## The task
Needed from the entries below: every line that holds the word "elements".

## Data supplied
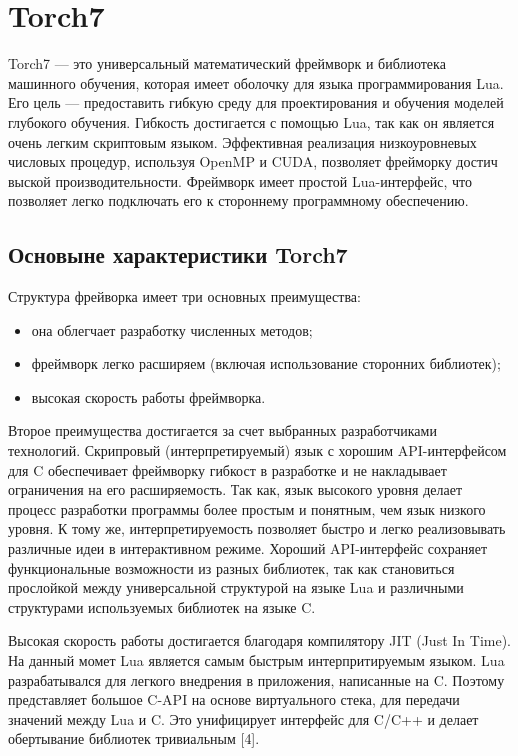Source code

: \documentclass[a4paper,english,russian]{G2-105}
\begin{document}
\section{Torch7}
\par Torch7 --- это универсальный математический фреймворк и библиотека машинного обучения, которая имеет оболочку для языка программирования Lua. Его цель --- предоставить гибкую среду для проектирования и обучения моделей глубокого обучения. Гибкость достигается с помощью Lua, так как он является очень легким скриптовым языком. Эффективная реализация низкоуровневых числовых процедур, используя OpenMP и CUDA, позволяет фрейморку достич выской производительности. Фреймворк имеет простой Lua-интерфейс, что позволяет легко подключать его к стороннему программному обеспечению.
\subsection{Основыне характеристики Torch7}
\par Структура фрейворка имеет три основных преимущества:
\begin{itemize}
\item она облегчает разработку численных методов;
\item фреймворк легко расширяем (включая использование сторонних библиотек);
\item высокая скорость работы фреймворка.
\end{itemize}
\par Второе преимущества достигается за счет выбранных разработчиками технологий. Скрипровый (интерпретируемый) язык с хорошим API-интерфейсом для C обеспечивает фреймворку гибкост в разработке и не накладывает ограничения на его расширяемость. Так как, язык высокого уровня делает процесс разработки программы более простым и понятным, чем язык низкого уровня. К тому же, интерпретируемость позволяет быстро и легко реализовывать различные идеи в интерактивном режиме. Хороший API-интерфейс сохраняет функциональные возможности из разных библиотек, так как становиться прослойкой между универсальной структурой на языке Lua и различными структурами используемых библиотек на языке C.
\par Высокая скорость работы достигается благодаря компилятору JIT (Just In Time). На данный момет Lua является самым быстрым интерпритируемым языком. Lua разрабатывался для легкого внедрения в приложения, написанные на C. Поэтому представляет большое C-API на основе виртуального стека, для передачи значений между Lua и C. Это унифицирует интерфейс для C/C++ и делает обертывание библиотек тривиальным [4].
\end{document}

---

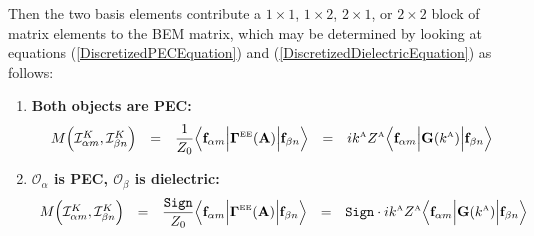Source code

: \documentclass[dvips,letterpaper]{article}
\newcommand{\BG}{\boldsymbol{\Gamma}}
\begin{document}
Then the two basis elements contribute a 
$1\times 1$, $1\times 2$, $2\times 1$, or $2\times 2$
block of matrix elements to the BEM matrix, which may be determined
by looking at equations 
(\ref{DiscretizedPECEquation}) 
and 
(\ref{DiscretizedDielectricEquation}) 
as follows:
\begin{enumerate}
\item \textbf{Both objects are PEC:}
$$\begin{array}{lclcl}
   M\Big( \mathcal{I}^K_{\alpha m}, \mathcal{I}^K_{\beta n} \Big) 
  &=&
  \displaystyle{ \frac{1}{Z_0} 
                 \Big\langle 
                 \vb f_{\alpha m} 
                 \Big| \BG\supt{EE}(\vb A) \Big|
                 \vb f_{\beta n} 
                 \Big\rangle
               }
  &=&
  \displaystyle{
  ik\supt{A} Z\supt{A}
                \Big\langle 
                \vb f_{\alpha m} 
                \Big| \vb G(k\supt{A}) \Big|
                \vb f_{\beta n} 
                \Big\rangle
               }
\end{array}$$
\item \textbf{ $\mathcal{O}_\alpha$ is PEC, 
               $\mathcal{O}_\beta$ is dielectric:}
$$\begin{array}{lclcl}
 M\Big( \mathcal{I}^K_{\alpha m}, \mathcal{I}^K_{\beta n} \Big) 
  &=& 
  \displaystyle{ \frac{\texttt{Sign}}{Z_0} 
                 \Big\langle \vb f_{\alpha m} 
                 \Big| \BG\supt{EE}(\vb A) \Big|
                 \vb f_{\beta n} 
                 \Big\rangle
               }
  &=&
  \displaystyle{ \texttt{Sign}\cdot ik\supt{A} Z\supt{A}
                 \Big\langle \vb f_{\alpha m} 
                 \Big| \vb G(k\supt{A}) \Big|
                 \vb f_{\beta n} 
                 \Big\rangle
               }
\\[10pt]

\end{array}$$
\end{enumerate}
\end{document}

## Exercise response
Then the two basis elements contribute a 
block of matrix elements to the BEM matrix, which may be determined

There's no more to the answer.